┌──

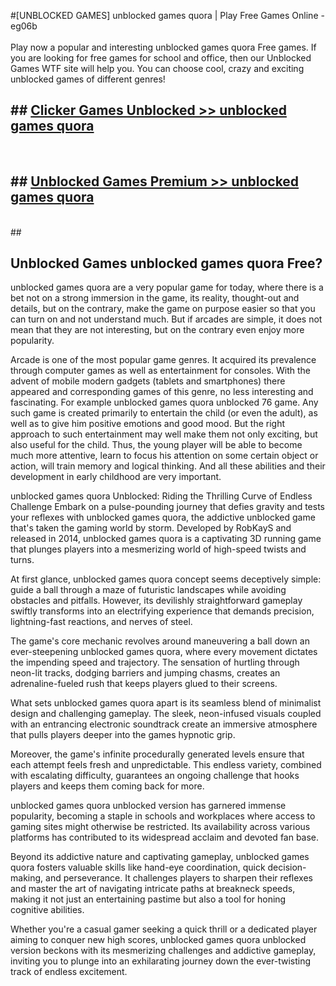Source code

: #[UNBLOCKED GAMES] unblocked games quora | Play Free Games Online - eg06b <br>
<br>
Play now a popular and interesting unblocked games quora Free games. If you are looking for free games for school and office, then our Unblocked Games WTF site will help you. You can choose cool, crazy and exciting unblocked games of different genres!


## ##  [Clicker Games Unblocked >> unblocked games quora](http://freeplayer.one?title=unblocked_games_quora&ref=22)
  <br>

##  ## [Unblocked Games Premium >> unblocked games quora](http://freeplayer.one?title=unblocked_games_quora&ref=22)
  <br>
  ##



## Unblocked Games unblocked games quora Free?

unblocked games quora are a very popular game for today, where there is a bet not on a strong immersion in the game, its reality, thought-out and details, but on the contrary, make the game on purpose easier so that you can turn on and not understand much. But if arcades are simple, it does not mean that they are not interesting, but on the contrary even enjoy more popularity.

Arcade is one of the most popular game genres. It acquired its prevalence through computer games as well as entertainment for consoles. With the advent of mobile modern gadgets (tablets and smartphones) there appeared and corresponding games of this genre, no less interesting and fascinating. For example unblocked games quora unblocked 76 game. Any such game is created primarily to entertain the child (or even the adult), as well as to give him positive emotions and good mood. But the right approach to such entertainment may well make them not only exciting, but also useful for the child. Thus, the young player will be able to become much more attentive, learn to focus his attention on some certain object or action, will train memory and logical thinking. And all these abilities and their development in early childhood are very important.

unblocked games quora Unblocked: Riding the Thrilling Curve of Endless Challenge
Embark on a pulse-pounding journey that defies gravity and tests your reflexes with unblocked games quora, the addictive unblocked game that's taken the gaming world by storm. Developed by RobKayS and released in 2014, unblocked games quora is a captivating 3D running game that plunges players into a mesmerizing world of high-speed twists and turns.

At first glance, unblocked games quora concept seems deceptively simple: guide a ball through a maze of futuristic landscapes while avoiding obstacles and pitfalls. However, its devilishly straightforward gameplay swiftly transforms into an electrifying experience that demands precision, lightning-fast reactions, and nerves of steel.

The game's core mechanic revolves around maneuvering a ball down an ever-steepening unblocked games quora, where every movement dictates the impending speed and trajectory. The sensation of hurtling through neon-lit tracks, dodging barriers and jumping chasms, creates an adrenaline-fueled rush that keeps players glued to their screens.

What sets unblocked games quora apart is its seamless blend of minimalist design and challenging gameplay. The sleek, neon-infused visuals coupled with an entrancing electronic soundtrack create an immersive atmosphere that pulls players deeper into the games hypnotic grip.

Moreover, the game's infinite procedurally generated levels ensure that each attempt feels fresh and unpredictable. This endless variety, combined with escalating difficulty, guarantees an ongoing challenge that hooks players and keeps them coming back for more.

unblocked games quora unblocked version has garnered immense popularity, becoming a staple in schools and workplaces where access to gaming sites might otherwise be restricted. Its availability across various platforms has contributed to its widespread acclaim and devoted fan base.

Beyond its addictive nature and captivating gameplay, unblocked games quora fosters valuable skills like hand-eye coordination, quick decision-making, and perseverance. It challenges players to sharpen their reflexes and master the art of navigating intricate paths at breakneck speeds, making it not just an entertaining pastime but also a tool for honing cognitive abilities.

Whether you're a casual gamer seeking a quick thrill or a dedicated player aiming to conquer new high scores, unblocked games quora unblocked version beckons with its mesmerizing challenges and addictive gameplay, inviting you to plunge into an exhilarating journey down the ever-twisting track of endless excitement.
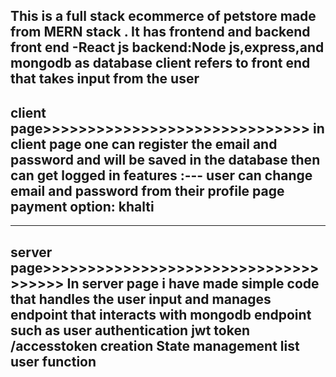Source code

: This is a full stack ecommerce of  petstore made from MERN stack .
It has frontend and backend 
front end -React js
backend:Node js,express,and mongodb as database
client refers to front end that takes input from the user 
-----------------------------------------------------------------------------------------
client page>>>>>>>>>>>>>>>>>>>>>>>>>>>>>>
in client page one can register the email and password and will be saved in the database
then can get logged in 
features :---
user can change email and password from their profile page
payment option: khalti 
-----------------------------------------------------------------------------------------
------------------------------------------------------------------------------------------------------------------
server page>>>>>>>>>>>>>>>>>>>>>>>>>>>>>>>>>>>>>
In server page i have made simple code that handles the user input and manages endpoint that interacts with mongodb
endpoint such as user authentication 
jwt token /accesstoken creation
State management 
list user function
---------------------------------------------------------------------------------------------------------------------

└──

◆ **PROBLEM TO SOLVE**: Would you output all of the entries above exactly, keeping the pictures out?

◆ **SOLUTION FOR THIS PROBLEM**:
Source code

: #[UNBLOCKED GAMES] unblocked games quora | Play Free Games Online - eg06b <br>
<br>
Play now a popular and interesting unblocked games quora Free games. If you are looking for free games for school and office, then our Unblocked Games WTF site will help you. You can choose cool, crazy and exciting unblocked games of different genres!


## ##  [Clicker Games Unblocked >> unblocked games quora](http://freeplayer.one?title=unblocked_games_quora&ref=22)
  <br>

##  ## [Unblocked Games Premium >> unblocked games quora](http://freeplayer.one?title=unblocked_games_quora&ref=22)
  <br>
  ##



## Unblocked Games unblocked games quora Free?

unblocked games quora are a very popular game for today, where there is a bet not on a strong immersion in the game, its reality, thought-out and details, but on the contrary, make the game on purpose easier so that you can turn on and not understand much. But if arcades are simple, it does not mean that they are not interesting, but on the contrary even enjoy more popularity.

Arcade is one of the most popular game genres. It acquired its prevalence through computer games as well as entertainment for consoles. With the advent of mobile modern gadgets (tablets and smartphones) there appeared and corresponding games of this genre, no less interesting and fascinating. For example unblocked games quora unblocked 76 game. Any such game is created primarily to entertain the child (or even the adult), as well as to give him positive emotions and good mood. But the right approach to such entertainment may well make them not only exciting, but also useful for the child. Thus, the young player will be able to become much more attentive, learn to focus his attention on some certain object or action, will train memory and logical thinking. And all these abilities and their development in early childhood are very important.

unblocked games quora Unblocked: Riding the Thrilling Curve of Endless Challenge
Embark on a pulse-pounding journey that defies gravity and tests your reflexes with unblocked games quora, the addictive unblocked game that's taken the gaming world by storm. Developed by RobKayS and released in 2014, unblocked games quora is a captivating 3D running game that plunges players into a mesmerizing world of high-speed twists and turns.

At first glance, unblocked games quora concept seems deceptively simple: guide a ball through a maze of futuristic landscapes while avoiding obstacles and pitfalls. However, its devilishly straightforward gameplay swiftly transforms into an electrifying experience that demands precision, lightning-fast reactions, and nerves of steel.

The game's core mechanic revolves around maneuvering a ball down an ever-steepening unblocked games quora, where every movement dictates the impending speed and trajectory. The sensation of hurtling through neon-lit tracks, dodging barriers and jumping chasms, creates an adrenaline-fueled rush that keeps players glued to their screens.

What sets unblocked games quora apart is its seamless blend of minimalist design and challenging gameplay. The sleek, neon-infused visuals coupled with an entrancing electronic soundtrack create an immersive atmosphere that pulls players deeper into the games hypnotic grip.

Moreover, the game's infinite procedurally generated levels ensure that each attempt feels fresh and unpredictable. This endless variety, combined with escalating difficulty, guarantees an ongoing challenge that hooks players and keeps them coming back for more.

unblocked games quora unblocked version has garnered immense popularity, becoming a staple in schools and workplaces where access to gaming sites might otherwise be restricted. Its availability across various platforms has contributed to its widespread acclaim and devoted fan base.

Beyond its addictive nature and captivating gameplay, unblocked games quora fosters valuable skills like hand-eye coordination, quick decision-making, and perseverance. It challenges players to sharpen their reflexes and master the art of navigating intricate paths at breakneck speeds, making it not just an entertaining pastime but also a tool for honing cognitive abilities.

Whether you're a casual gamer seeking a quick thrill or a dedicated player aiming to conquer new high scores, unblocked games quora unblocked version beckons with its mesmerizing challenges and addictive gameplay, inviting you to plunge into an exhilarating journey down the ever-twisting track of endless excitement.
Source code

: This is a full stack ecommerce of  petstore made from MERN stack .
It has frontend and backend 
front end -React js
backend:Node js,express,and mongodb as database
client refers to front end that takes input from the user 
-----------------------------------------------------------------------------------------
client page>>>>>>>>>>>>>>>>>>>>>>>>>>>>>>
in client page one can register the email and password and will be saved in the database
then can get logged in 
features :---
user can change email and password from their profile page
payment option: khalti 
-----------------------------------------------------------------------------------------
------------------------------------------------------------------------------------------------------------------
server page>>>>>>>>>>>>>>>>>>>>>>>>>>>>>>>>>>>>>
In server page i have made simple code that handles the user input and manages endpoint that interacts with mongodb
endpoint such as user authentication 
jwt token /accesstoken creation
State management 
list user function
---------------------------------------------------------------------------------------------------------------------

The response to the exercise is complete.